According to the overall plot of the distribution of occupations of the sons below, the number of jobs are highest in US compared to UK or Japan in all occupation areas, including those categorized as Upper NonManuals (UpNM), Lower NonManuals (LoNM), Upper Manuals (UpM), Lower Manuals (LoNM), and Farming (Farm). The opportunity for the son’s jobs seems to be the highest in US, followed by UK then Japan.

By observing the distribution by occupations shown in the following paragraph, all categories but Farm actually shares very similar pattern, that US has the highest number of occupations, followed by UK, then Japan. Upper nonmanuals are professionals, managers, and officials; lower nonmanuals are proprietors, sales workers, and clerical workers; upper manuals are skilled workers; lower manuals are semiskilled and unskilled nonfarm workers; and farm workers are farmers and farm laborers. For the last category, US still has the highest number of jobs but UK comes to be the least among the three country.

# Distribution plot by occupation
ggplot(y,aes(x=Country,y=Freq,fill=Son)) + geom_bar(stat="identity") + 
  ggtitle("Distributions by Occupations of the Sons in US, UK, and Japan") + ylab("Frequency") + xlab("Country") +
  facet_grid( . ~ Son) +guides(fill=FALSE)

b) How do the distributions of the sons’ and fathers’ occupations in the UK compare?

To compare the occupation distributions between sons and fathers, I plotted a side-by-side frequency graph by occupation in an ascending order below. It follows that nonmanual works are more dominant among the sons (e.g. Sons have higher frequency for UpNM and LoNM), while the fathers have higher number of occupations in upper and lower manuals and farming jobs.

c) Are you surprised by the results or are they what you would have expected?

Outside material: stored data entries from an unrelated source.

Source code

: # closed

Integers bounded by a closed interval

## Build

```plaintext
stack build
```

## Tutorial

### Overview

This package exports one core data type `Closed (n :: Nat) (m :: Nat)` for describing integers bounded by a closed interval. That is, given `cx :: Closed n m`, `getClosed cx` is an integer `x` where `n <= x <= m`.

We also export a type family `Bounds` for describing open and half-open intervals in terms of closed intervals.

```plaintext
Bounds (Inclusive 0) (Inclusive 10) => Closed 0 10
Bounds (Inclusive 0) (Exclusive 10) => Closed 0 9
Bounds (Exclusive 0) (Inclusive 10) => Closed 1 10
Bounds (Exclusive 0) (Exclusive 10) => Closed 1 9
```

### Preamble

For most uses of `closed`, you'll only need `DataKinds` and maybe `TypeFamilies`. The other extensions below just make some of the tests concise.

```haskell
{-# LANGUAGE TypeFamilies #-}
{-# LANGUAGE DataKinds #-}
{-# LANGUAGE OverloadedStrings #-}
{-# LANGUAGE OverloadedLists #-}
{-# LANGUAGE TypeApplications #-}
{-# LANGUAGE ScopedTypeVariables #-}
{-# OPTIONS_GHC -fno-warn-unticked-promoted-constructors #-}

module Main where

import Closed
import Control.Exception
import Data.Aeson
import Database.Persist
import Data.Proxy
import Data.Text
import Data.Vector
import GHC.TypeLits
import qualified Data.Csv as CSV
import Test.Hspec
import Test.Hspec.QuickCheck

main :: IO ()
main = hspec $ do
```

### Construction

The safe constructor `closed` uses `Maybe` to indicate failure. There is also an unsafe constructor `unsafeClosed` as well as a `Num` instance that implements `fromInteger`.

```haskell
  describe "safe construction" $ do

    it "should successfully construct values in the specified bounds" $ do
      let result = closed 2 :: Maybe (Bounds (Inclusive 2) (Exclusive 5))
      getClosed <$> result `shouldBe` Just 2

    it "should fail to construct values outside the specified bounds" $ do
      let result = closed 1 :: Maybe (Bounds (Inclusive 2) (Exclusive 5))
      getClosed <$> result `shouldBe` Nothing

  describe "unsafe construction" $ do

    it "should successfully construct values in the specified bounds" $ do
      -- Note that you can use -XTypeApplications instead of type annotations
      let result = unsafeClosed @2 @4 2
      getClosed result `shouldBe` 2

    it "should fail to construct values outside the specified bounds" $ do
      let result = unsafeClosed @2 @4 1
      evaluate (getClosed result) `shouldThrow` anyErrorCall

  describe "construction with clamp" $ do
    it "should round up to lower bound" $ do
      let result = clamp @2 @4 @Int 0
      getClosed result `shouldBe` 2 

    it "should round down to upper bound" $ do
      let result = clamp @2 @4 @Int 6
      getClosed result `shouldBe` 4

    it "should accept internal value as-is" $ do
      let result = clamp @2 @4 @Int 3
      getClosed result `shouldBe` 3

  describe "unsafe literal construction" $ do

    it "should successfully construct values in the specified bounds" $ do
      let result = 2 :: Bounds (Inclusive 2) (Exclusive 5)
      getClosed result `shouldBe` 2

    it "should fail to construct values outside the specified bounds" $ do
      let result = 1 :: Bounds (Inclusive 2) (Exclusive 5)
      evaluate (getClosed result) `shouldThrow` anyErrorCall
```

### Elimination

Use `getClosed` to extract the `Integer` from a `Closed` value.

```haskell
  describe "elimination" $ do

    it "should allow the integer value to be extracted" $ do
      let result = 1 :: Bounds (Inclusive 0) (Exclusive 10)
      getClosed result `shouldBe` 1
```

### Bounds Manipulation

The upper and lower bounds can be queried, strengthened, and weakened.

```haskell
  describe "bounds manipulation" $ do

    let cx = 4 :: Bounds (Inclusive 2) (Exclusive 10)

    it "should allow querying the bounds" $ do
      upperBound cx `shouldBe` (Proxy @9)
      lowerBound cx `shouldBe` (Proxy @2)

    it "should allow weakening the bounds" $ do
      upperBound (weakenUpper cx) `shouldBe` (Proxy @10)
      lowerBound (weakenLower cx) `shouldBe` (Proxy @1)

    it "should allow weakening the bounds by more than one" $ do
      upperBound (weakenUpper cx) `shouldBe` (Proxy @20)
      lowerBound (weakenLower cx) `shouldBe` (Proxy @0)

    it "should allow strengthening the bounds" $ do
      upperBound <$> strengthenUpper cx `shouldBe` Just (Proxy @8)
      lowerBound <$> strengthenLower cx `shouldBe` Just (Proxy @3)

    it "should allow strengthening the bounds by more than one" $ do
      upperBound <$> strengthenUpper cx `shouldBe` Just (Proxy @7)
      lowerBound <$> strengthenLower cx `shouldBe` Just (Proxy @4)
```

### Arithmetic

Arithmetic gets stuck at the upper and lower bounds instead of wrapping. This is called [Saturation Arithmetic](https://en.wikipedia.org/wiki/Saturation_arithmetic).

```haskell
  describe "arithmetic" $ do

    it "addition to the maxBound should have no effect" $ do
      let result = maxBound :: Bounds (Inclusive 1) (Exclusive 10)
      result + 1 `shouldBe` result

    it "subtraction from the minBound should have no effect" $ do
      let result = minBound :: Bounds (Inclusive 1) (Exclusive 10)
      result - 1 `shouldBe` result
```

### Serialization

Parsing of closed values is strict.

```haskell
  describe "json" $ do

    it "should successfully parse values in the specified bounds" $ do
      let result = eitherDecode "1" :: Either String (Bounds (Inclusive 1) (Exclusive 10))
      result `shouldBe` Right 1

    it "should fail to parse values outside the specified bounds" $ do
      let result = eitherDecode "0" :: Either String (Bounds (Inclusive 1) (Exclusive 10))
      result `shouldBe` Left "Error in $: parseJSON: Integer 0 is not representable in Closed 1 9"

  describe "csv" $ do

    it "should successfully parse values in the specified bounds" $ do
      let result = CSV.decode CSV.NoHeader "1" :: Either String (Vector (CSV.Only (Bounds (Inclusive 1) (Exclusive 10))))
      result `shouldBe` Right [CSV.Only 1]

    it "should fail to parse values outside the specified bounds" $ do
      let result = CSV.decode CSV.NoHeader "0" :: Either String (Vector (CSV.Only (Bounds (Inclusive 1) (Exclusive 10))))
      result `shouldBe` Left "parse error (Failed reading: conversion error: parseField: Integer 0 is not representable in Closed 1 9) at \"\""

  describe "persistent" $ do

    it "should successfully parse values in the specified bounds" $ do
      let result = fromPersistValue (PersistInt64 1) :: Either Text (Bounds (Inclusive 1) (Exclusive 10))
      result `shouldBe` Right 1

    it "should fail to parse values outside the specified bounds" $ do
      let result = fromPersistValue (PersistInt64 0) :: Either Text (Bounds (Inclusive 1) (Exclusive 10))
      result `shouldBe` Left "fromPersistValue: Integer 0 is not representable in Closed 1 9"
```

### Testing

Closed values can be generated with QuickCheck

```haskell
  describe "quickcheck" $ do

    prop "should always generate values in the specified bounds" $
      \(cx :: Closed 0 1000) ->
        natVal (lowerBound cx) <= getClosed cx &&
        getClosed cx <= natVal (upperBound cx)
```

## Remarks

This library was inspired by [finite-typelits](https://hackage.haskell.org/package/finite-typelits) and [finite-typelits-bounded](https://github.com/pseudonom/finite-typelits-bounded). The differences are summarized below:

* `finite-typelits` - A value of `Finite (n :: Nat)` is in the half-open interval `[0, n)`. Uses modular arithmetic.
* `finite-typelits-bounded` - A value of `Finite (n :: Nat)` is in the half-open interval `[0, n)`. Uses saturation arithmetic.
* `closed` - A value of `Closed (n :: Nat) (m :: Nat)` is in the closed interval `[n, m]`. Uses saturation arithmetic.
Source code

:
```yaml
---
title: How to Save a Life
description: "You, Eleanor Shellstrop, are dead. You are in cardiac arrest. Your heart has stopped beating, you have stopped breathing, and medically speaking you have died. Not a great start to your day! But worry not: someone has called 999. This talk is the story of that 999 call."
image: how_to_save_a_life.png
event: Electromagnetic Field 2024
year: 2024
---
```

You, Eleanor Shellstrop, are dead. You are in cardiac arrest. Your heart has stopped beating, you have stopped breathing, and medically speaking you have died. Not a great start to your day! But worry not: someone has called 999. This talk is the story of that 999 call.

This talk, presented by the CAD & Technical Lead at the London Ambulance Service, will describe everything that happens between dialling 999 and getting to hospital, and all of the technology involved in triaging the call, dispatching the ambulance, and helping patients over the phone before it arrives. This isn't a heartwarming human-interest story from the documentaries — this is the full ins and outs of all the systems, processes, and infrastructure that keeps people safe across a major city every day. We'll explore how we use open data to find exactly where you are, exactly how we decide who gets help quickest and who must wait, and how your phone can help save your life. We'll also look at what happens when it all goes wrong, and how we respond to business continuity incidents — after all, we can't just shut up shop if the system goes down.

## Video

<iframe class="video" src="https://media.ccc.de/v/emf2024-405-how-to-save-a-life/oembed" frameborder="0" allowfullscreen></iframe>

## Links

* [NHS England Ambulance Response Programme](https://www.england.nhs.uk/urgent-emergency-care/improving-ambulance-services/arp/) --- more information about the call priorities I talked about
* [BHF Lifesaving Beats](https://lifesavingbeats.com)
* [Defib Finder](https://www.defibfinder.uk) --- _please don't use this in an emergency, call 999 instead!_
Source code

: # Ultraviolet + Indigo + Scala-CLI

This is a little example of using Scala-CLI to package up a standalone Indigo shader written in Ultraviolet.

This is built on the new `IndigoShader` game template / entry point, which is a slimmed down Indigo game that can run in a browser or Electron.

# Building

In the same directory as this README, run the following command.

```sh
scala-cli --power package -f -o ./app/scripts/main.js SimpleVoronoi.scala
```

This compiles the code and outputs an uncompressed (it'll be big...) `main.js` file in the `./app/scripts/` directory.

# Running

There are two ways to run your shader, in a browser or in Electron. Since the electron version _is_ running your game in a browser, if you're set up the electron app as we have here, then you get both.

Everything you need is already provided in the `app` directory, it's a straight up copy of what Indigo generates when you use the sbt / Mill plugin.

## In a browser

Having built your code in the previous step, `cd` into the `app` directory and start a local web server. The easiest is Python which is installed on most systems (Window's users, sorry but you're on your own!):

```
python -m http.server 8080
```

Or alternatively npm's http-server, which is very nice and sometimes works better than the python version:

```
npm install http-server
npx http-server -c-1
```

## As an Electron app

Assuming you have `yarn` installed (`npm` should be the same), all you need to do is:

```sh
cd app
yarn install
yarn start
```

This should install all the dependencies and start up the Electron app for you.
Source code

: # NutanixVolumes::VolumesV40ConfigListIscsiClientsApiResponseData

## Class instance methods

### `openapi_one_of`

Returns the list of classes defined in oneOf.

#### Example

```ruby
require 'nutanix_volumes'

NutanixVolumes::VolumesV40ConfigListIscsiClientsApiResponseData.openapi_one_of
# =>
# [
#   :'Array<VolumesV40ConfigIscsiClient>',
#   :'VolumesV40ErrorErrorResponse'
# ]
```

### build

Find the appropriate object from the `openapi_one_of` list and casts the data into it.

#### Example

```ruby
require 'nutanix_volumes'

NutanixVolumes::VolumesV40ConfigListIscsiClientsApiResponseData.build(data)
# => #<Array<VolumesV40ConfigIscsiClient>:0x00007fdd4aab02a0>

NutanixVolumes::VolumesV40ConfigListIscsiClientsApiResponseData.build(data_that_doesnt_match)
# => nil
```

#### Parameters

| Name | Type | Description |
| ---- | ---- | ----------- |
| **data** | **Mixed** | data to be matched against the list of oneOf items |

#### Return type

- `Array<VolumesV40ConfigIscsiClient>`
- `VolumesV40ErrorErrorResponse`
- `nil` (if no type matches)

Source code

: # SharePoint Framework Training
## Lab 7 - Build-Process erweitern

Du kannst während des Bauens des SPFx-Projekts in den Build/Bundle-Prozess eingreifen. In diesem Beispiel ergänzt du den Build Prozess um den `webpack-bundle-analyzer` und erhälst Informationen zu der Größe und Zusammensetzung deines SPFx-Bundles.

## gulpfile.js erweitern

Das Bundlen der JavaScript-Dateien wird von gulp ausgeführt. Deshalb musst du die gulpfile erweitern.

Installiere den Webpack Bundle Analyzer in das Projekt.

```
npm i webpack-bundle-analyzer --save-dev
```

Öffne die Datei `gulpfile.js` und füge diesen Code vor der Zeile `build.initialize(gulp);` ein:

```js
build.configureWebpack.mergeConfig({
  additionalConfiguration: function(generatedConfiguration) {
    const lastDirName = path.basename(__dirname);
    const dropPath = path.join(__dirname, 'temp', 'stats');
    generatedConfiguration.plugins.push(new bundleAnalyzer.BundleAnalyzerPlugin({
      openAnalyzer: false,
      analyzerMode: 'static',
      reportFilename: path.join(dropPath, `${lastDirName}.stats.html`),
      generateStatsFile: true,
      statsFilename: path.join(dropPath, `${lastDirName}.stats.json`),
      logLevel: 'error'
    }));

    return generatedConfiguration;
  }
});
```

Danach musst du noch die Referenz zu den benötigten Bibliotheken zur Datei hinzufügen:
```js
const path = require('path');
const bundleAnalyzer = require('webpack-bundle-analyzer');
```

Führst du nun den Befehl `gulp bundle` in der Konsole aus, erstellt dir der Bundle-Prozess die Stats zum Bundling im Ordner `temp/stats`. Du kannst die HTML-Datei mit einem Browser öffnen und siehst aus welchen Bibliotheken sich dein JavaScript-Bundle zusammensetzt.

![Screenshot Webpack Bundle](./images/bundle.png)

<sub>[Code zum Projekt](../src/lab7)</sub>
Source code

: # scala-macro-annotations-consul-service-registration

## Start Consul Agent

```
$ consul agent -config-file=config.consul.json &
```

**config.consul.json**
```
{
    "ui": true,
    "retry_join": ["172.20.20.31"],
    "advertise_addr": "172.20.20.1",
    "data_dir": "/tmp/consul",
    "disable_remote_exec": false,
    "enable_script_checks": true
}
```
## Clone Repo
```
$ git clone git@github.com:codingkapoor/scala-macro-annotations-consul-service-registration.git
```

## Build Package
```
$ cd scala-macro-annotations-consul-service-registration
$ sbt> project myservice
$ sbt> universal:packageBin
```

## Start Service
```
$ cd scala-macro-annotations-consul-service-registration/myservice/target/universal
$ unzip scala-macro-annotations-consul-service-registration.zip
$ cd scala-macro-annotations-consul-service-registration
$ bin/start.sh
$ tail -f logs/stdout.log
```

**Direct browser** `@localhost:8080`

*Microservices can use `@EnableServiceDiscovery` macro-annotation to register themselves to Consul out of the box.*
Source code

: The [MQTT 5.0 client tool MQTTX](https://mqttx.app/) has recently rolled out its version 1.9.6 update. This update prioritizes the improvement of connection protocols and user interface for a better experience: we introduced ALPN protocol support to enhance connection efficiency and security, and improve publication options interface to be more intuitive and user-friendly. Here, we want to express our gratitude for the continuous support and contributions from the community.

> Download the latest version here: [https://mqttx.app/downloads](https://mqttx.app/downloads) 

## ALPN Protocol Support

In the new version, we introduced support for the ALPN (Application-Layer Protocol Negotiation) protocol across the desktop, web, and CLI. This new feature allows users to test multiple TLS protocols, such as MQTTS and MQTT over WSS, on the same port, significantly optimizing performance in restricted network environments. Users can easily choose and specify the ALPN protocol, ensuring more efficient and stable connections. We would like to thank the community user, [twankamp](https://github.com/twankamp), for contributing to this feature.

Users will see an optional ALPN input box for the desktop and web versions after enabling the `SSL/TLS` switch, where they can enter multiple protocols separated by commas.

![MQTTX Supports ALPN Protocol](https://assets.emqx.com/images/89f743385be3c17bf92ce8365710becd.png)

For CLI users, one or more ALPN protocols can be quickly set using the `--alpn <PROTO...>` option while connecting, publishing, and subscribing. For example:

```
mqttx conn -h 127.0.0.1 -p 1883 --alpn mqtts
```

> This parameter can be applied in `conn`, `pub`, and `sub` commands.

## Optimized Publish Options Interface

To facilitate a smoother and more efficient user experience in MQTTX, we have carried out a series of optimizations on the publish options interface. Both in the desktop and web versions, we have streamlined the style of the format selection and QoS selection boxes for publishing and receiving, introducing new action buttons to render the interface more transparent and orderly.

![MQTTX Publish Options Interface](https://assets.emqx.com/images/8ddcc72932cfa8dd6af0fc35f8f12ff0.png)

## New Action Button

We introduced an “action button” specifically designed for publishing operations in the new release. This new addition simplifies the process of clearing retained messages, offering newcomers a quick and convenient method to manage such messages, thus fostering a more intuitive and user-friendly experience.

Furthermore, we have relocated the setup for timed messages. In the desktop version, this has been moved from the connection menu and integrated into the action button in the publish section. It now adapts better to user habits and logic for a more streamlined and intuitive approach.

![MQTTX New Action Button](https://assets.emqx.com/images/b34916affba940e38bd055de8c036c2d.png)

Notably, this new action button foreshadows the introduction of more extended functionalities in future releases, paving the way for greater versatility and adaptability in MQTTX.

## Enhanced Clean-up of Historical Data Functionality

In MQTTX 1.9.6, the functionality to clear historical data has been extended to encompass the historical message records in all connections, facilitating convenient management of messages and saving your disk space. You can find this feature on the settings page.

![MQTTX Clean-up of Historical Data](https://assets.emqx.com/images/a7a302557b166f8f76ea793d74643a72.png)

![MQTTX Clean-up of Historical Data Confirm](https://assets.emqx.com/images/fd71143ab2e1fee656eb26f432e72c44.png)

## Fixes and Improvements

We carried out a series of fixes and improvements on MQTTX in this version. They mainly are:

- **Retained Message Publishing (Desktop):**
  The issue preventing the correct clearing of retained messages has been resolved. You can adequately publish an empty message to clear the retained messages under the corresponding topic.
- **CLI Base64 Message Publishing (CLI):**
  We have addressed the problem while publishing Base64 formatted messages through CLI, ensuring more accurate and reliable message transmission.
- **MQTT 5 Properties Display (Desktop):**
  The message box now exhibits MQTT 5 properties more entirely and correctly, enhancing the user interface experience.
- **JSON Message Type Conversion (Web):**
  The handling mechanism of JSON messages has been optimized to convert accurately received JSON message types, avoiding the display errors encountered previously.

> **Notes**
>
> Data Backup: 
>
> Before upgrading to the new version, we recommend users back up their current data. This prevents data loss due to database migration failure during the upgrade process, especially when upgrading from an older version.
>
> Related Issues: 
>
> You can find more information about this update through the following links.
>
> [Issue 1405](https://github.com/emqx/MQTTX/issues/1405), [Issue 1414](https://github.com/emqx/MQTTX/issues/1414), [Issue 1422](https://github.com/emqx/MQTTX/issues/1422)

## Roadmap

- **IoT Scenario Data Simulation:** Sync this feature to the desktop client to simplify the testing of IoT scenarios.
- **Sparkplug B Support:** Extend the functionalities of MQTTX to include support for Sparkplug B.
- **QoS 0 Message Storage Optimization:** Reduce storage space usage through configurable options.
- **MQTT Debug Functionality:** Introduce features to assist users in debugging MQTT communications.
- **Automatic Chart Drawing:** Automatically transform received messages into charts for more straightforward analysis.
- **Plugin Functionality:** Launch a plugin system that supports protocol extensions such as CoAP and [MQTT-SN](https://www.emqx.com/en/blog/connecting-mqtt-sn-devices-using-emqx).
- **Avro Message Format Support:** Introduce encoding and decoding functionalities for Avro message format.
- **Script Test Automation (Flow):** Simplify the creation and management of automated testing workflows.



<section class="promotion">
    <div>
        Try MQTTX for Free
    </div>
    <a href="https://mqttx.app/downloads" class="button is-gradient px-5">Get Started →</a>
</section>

I am not quite surprised by the results. I would expect US to have the highest frequency on both the father and son occupations compared to UK or Japan. A reason for this is the population factor. I also expected a similar pattern for occupation distribution in UK across all job categories between the fathers and the sons. Younger generations tend to have better lives and more opportunities statistically, where most parents want to set out better paths for their children. It is definitely more common to encounter fathers with manual or farming job and sons with nonmanual labors.

Problem 2: Whisky

Source: Chapter 4, p. 73 no. 6 from Simmons Survey. The Whisky file contains a data frame with 2,218 observations on the following 21 variables. All variables are coded 1 if consumed in last year, 0 if not.

a) Draw a barchart of the number of respondents per brand. What ordering of the brands do you think is best?

The following graph shows the frequency of brands used in last year for the respondents who report consuming scotch. We see that scotch Chivas Regal was reported to be the most consumed, and Singleton was the least consumed.